KATHMANDU, Feb 14 2006 (IPS) - Thirteen thousand – plus Asmina Chapagain. The former is the estimated number of Nepalis killed since Maoist rebels hurled their first homemade bombs at the state, 10 years ago, this week. Chapagain was one of the latest innocents caught in the crossfire.

Thirteen thousand – plus Asmina Chapagain. The former is the estimated number of Nepalis killed since Maoist rebels hurled their first homemade bombs at the state, 10 years ago, this week. Chapagain was one of the latest innocents caught in the crossfire.

She and four of her friends were cycling home along the two-lane highway that leads to their village, Khaireni, in south-central Nepal when a passing vehicle carrying soldiers hit a landmine at exactly the same time. Riding second in the line of bicycles, the 21-year-old’s body was blown apart, the back of her head destroyed by flying rock and the nose blown off her face.

“She was a studious girl, she worked very hard,” says her mother Kulkumari Chapagain, close to tears sitting on the bare earth outside their home not far from the famous Royal Chitwan National Park. Dozens of friends and relatives sit near her to see visiting journalists.

“This village will never see a beauty like her again,” adds a grey-haired man, offering a photo of a smiling young woman in a leather jacket.

Across the dirt lane that is the village’s only road, the voice of Ganga Tripathi’s mother breaks as she describes how her daughter, riding behind Chapagain on the straight highway flanked by fields of yellow mustard and green paddy, was so seriously injured by the explosion that the army flew her to the capital Kathmandu in a jet, along with their wounded.

Fifteen soldiers and policemen were killed when Maoists attacked them, last Thursday afternoon, along a one-kilometre stretch of the highway. Four rebels were reported dead.

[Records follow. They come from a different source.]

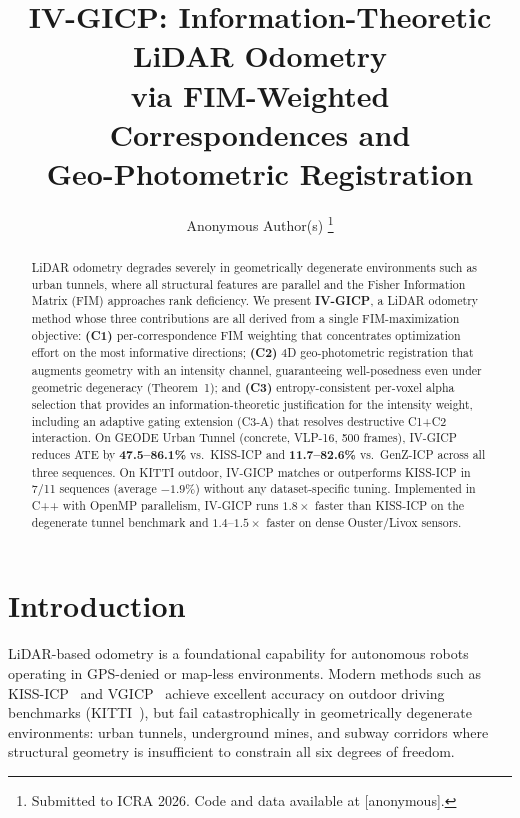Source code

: \documentclass[letterpaper, 10pt, conference]{ieeeconf}
\begin{document}
\title{IV-GICP: Information-Theoretic LiDAR Odometry\\
       via FIM-Weighted Correspondences and\\
       Geo-Photometric Registration}

\author{Anonymous Author(s)%
\thanks{Submitted to ICRA 2026. Code and data available at [anonymous].}}

\maketitle
\thispagestyle{empty}
\pagestyle{empty}

\begin{abstract}
LiDAR odometry degrades severely in geometrically degenerate environments such as
urban tunnels, where all structural features are parallel and the Fisher Information
Matrix (FIM) approaches rank deficiency.
We present \textbf{IV-GICP}, a LiDAR odometry method whose three contributions are
all derived from a single FIM-maximization objective:
\textbf{(C1)} per-correspondence FIM weighting that concentrates optimization effort
on the most informative directions;
\textbf{(C2)} 4D geo-photometric registration that augments geometry with an intensity
channel, guaranteeing well-posedness even under geometric degeneracy (Theorem~1);
and \textbf{(C3)} entropy-consistent per-voxel alpha selection that provides an
information-theoretic justification for the intensity weight, including an adaptive
gating extension (C3-A) that resolves destructive C1+C2 interaction.
On GEODE Urban Tunnel (concrete, VLP-16, 500 frames), IV-GICP reduces ATE by
\textbf{47.5--86.1\%} vs.\ KISS-ICP and \textbf{11.7--82.6\%} vs.\ GenZ-ICP
across all three sequences.
On KITTI outdoor, IV-GICP matches or outperforms KISS-ICP in 7/11 sequences
(average $-1.9\%$) without any dataset-specific tuning.
Implemented in C++ with OpenMP parallelism, IV-GICP runs $1.8\times$ faster than
KISS-ICP on the degenerate tunnel benchmark and $1.4$--$1.5\times$ faster on
dense Ouster/Livox sensors.
\end{abstract}

\section{Introduction}\label{sec:intro}

LiDAR-based odometry is a foundational capability for autonomous robots
operating in GPS-denied or map-less environments.
Modern methods such as KISS-ICP~\cite{vizzo2023kiss} and VGICP~\cite{koide2021voxel}
achieve excellent accuracy on outdoor driving benchmarks (KITTI~\cite{geiger2013kitti}),
but fail catastrophically in geometrically degenerate environments:
urban tunnels, underground mines, and subway corridors where structural geometry
is insufficient to constrain all six degrees of freedom.
\end{document}
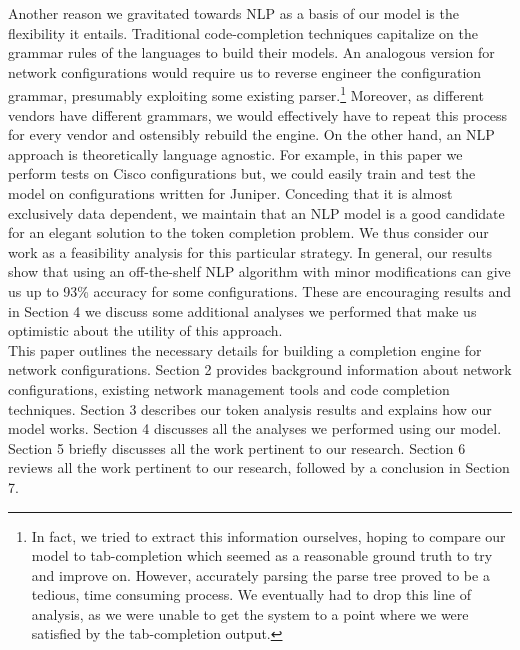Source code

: Another reason we gravitated towards NLP as a basis of our model is the flexibility it entails. Traditional code-completion techniques capitalize on the grammar rules of the languages to build their models. An analogous version for network configurations would require us to reverse engineer the configuration grammar, presumably exploiting some existing parser.\footnote{In fact, we tried to extract this information ourselves, hoping to compare our model to tab-completion which seemed as a reasonable ground truth to try and improve on. However, accurately parsing the parse tree proved to be a tedious, time consuming process. We eventually had to drop this line of analysis, as we were unable to get the system to a point where we were satisfied by the tab-completion output.}
Moreover, as different vendors have different grammars, we would effectively have to repeat this process for every vendor and ostensibly rebuild the engine. On the other hand, an NLP approach is theoretically language agnostic. For example, in this paper we perform tests on Cisco configurations but, we could easily train and test the model on configurations written for Juniper. Conceding that it is almost exclusively data dependent, we maintain that an NLP model is a good candidate for an elegant solution to the token completion problem. We thus consider our work as a feasibility analysis for this particular strategy. In general, our results show that using an off-the-shelf NLP algorithm with minor modifications can give us up to 93\% accuracy for some configurations. These are encouraging results and in Section 4 we discuss some additional analyses we performed that make us optimistic about the utility of this approach.\\

This paper outlines the necessary details for building a completion engine for network configurations. Section 2 provides background information about network configurations, existing network management tools and code completion techniques. Section 3 describes our token analysis results and explains how our model works. Section 4 discusses all the analyses we performed using our model. Section 5 briefly discusses all the work pertinent to our research. Section 6 reviews all the work pertinent to our research, followed by a conclusion in Section 7.


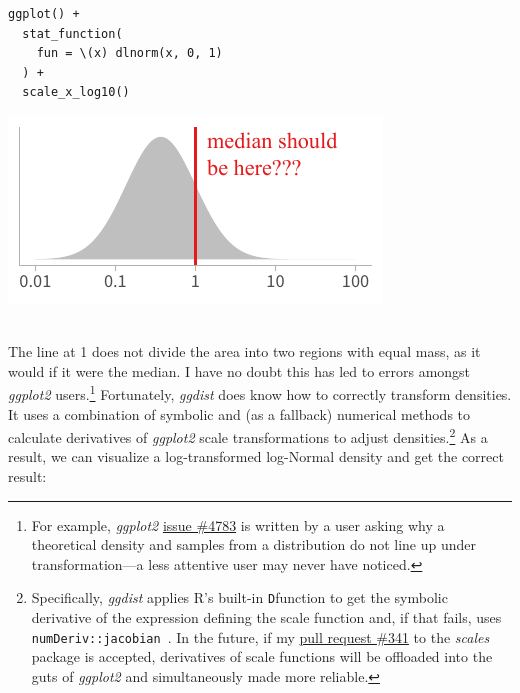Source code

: \documentclass[journal]{vgtc}                     %
\providecommand{\DIFadd}[1]{{\protect\color{blue}\uwave{#1}}} %
\providecommand{\DIFaddbegin}{} %
\providecommand{\DIFaddend}{} %
\begin{document}
\noindent
\begin{minipage}{.5\columnwidth}
\small
\begin{verbatim}
ggplot() +
  stat_function(
    fun = \(x) dlnorm(x, 0, 1)
  ) +
  scale_x_log10()
\end{verbatim}
\end{minipage}%
  \begin{minipage}{.4\columnwidth}
    \centering
    \includegraphics[width=1.2\columnwidth]{figs/3-jacobian-incorrect.pdf}
  \end{minipage}
\vspace{.5\belowdisplayskip}\\
The line at 1 does not divide the area into two regions with equal mass, as it would if it were the median. I have no doubt this has led to errors amongst \textit{ggplot2} users.\footnote{For example, \textit{ggplot2} \href{https://github.com/tidyverse/ggplot2/issues/4783}{issue \#4783} is written by a user asking why a theoretical density and samples from a distribution do not line up under transformation---a less attentive user may never have noticed.} Fortunately, \textit{ggdist} does know how to correctly transform densities. It uses a combination of symbolic and (as a fallback) numerical methods to calculate derivatives of \textit{ggplot2} scale transformations to adjust densities.\footnote{Specifically, \textit{ggdist} applies R's built-in \texttt{D}\DIFaddbegin \DIFadd{~\mbox{%
\cite{r2022} }\hskip0pt%
}\DIFaddend function to get the symbolic derivative of the expression defining the scale function and, if that fails, uses \texttt{numDeriv::jacobian}~\cite{gilbert2016numderiv}. In the future, if my \href{https://github.com/r-lib/scales/pull/341}{pull request \#341} to the \textit{scales} package is accepted, derivatives of scale functions will be offloaded into the guts of \textit{ggplot2} and simultaneously made more reliable.} As a result, we can visualize a log-transformed log-Normal density and get the correct result:
\end{document}

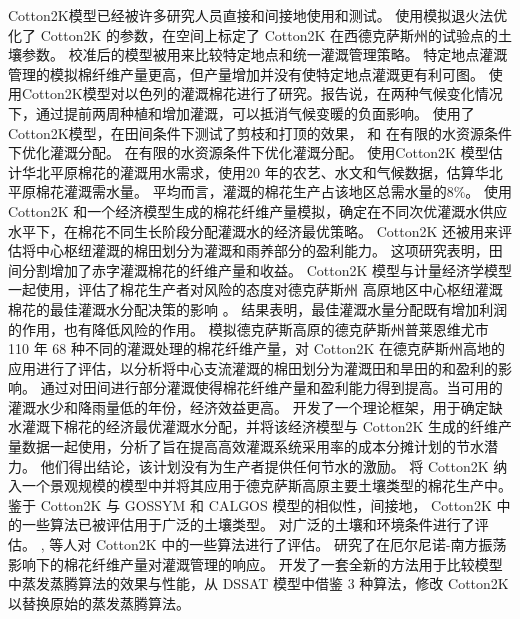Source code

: Cotton2K模型已经被许多研究人员直接和间接地使用和测试。
 使用模拟退火法优化了 Cotton2K 的参数，在空间上标定了 Cotton2K 在西德克萨斯州的试验点的土壤参数。
校准后的模型被用来比较特定地点和统一灌溉管理策略。
特定地点灌溉管理的模拟棉纤维产量更高，但产量增加并没有使特定地点灌溉更有利可图。
 使用Cotton2K模型对以色列的灌溉棉花进行了研究。报告说，在两种气候变化情况下，通过提前两周种植和增加灌溉，可以抵消气候变暖的负面影响。
 使用了Cotton2K模型，在田间条件下测试了剪枝和打顶的效果，
 和  在有限的水资源条件下优化灌溉分配。
在有限的水资源条件下优化灌溉分配。
 使用Cotton2K 模型估计华北平原棉花的灌溉用水需求，使用20 年的农艺、水文和气候数据，估算华北平原棉花灌溉需水量。
平均而言，灌溉的棉花生产占该地区总需水量的8\%。
 使用 Cotton2K 和一个经济模型生成的棉花纤维产量模拟，确定在不同次优灌溉水供应水平下，在棉花不同生长阶段分配灌溉水的经济最优策略。
Cotton2K 还被用来评估将中心枢纽灌溉的棉田划分为灌溉和雨养部分的盈利能力\cite{nair2013}。
这项研究表明，田间分割增加了赤字灌溉棉花的纤维产量和收益。
Cotton2K 模型与计量经济学模型一起使用，评估了棉花生产者对风险的态度对德克萨斯州 高原地区中心枢纽灌溉棉花的最佳灌溉水分配决策的影响 \cite{nair2011}。
结果表明，最佳灌溉水量分配既有增加利润的作用，也有降低风险的作用。
 模拟德克萨斯高原的德克萨斯州普莱恩维尤市 110 年 68 种不同的灌溉处理的棉花纤维产量，对 Cotton2K 在德克萨斯州高地的应用进行了评估，以分析将中心支流灌溉的棉田划分为灌溉田和旱田的和盈利的影响。
通过对田间进行部分灌溉使得棉花纤维产量和盈利能力得到提高。当可用的灌溉水少和降雨量低的年份，经济效益更高。
 开发了一个理论框架，用于确定缺水灌溉下棉花的经济最优灌溉水分配，并将该经济模型与 Cotton2K 生成的纤维产量数据一起使用，分析了旨在提高高效灌溉系统采用率的成本分摊计划的节水潜力。
他们得出结论，该计划没有为生产者提供任何节水的激励。
 将 Cotton2K 纳入一个景观规模的模型中并将其应用于德克萨斯高原主要土壤类型的棉花生产中。
鉴于 Cotton2K 与 GOSSYM 和 CALGOS 模型的相似性，间接地， Cotton2K 中的一些算法已被评估用于广泛的土壤类型。
 对广泛的土壤和环境条件进行了评估。
,  等人对 Cotton2K 中的一些算法进行了评估。
 研究了在厄尔尼诺-南方振荡影响下的棉花纤维产量对灌溉管理的响应。
 开发了一套全新的方法用于比较模型中蒸发蒸腾算法的效果与性能，从 DSSAT 模型中借鉴 3 种算法，修改 Cotton2K 以替换原始的蒸发蒸腾算法。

“We haven’t heard anything since then, we don’t know how she is,” said Tara Poudel, while her daughter’s two small children clamber over their other grandmother, sitting on a wooden bench in the small porch covered by a sheet-metal roof.

Most of the victims of the insurgency that is slowly strangling this already desperately poor country are villagers, like the five young women here, caught in the crossfire, according to the Nepal Red Cross Society.

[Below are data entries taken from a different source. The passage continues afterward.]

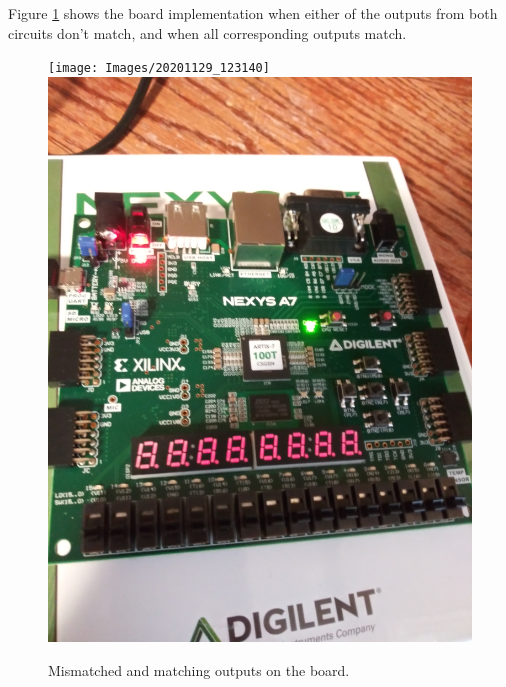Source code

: \documentclass{article}
\begin{document}
Figure \ref{picture:board} shows the board implementation
when either of the outputs from both circuits don't match,
and when all corresponding outputs match.

\begin{figure}[H]
    \centering
    \texttt{[image: Images/20201129\_123140]}
    \includegraphics[height=0.49\textwidth, angle=-90]{Images/20201129_123208}
    \caption{Mismatched and matching outputs on the board.}
    \label{picture:board}
\end{figure}
\end{document}
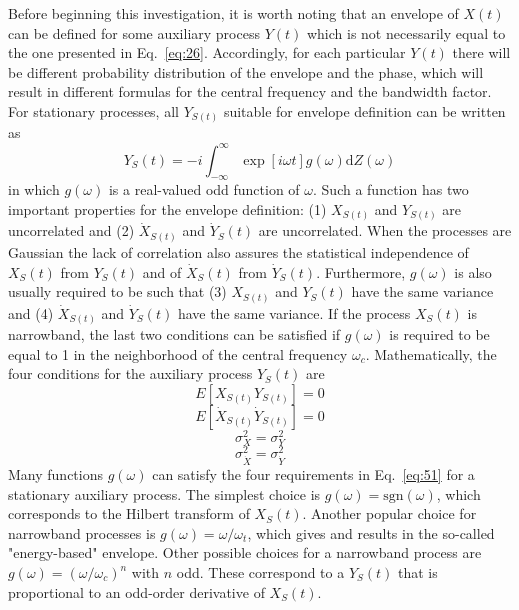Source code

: \documentclass{article}
\begin{document}
Before beginning this investigation, it is worth noting that an envelope of $X
(t)$ can be defined for some auxiliary process $Y (t)$ which is not
necessarily equal to the one presented in Eq.~\eqref{eq:26}. Accordingly, for
each particular $Y (t)$ there will be different probability distribution of
the envelope and the phase, which will result in different formulas for the
central frequency and the bandwidth factor. For stationary processes, all
$Y_{S (t)}$ suitable for envelope definition can be written
as~{\cite{LutesSarkani1997}}
\begin{equation}
  Y_S (t) = - i \int_{- \infty}^{\infty} \exp [i \omega t] g (\omega)
  \mathrm{d} Z (\omega) \label{eq:50}
\end{equation}
in which $g (\omega)$ is a real-valued odd function of $\omega$. Such a
function has two important properties for the envelope definition: (1) $X_{S
(t)}$ and $Y_{S (t)}$ are uncorrelated and (2) $\dot{X}_{S (t)}$ and
$\dot{Y}_S (t)$ are uncorrelated. When the processes are Gaussian the lack of
correlation also assures the statistical independence of $X_S (t)$ from $Y_S
(t)$ and of $\dot{X}_S (t)$ from $\dot{Y}_S (t)$. Furthermore, $g (\omega)$ is
also usually required to be such that (3) $X_{S (t)}$ and $Y_S (t)$ have the
same variance and (4) $\dot{X}_{S (t)}$ and $\dot{Y}_S (t)$ have the same
variance. If the process $X_S (t)$ is narrowband, the last two conditions can
be satisfied if $g (\omega)$ is required to be equal to 1 in the neighborhood
of the central frequency $\omega_c$. Mathematically, the four conditions for
the auxiliary process $Y_S (t)$ are
\begin{equation}
  E [X_{S (t)} Y_{S (t)}] = 0
\end{equation}
\begin{equation}
  E [\dot{X}_{S (t)} \dot{Y}_{S (t)}] = 0 \label{eq:51}
\end{equation}
\begin{equation}
  \sigma_X^2 = \sigma_Y^2
\end{equation}
\begin{equation}
  \sigma_{\dot{X}}^2 = \sigma_{\dot{Y}}^2
\end{equation}
Many functions $g (\omega)$ can satisfy the four requirements in
Eq.~\eqref{eq:51} for a stationary auxiliary process. The simplest choice is
$g (\omega) = \mathrm{sgn} (\omega)$, which corresponds to the Hilbert
transform of $X_S (t)$. Another popular choice for narrowband processes is $g
(\omega) = \omega / \omega_t$, which gives and results in the so-called
"energy-based" envelope. Other possible choices for a narrowband process are
$g (\omega) = (\omega / \omega_c)^n$ with $n$ odd. These correspond to a $Y_S
(t)$ that is proportional to an odd-order derivative of $X_S (t)$.
\end{document}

One year ago, King Gyanendra pushed aside his handpicked prime minister, arguing that his government showed no sign of ending the rebellion. Today, such signs still have not emerged.

Ten days after ending their four-month unilateral ceasefire in January, which the king dismissed as a ploy, the Maoists rattled the nerves of Kathmandu residents with simultaneous evening attacks on police posts around the capital. A dozen policemen were killed.

The rebels, who number up to 7,000 full-time fighters and 25,000 militia, also imposed a nation-wide general strike prior to last week’s municipal election that, in part, resulted in voter turnout of just 20 percent, 800 contenders withdrawing their nominations and others living under armed guard.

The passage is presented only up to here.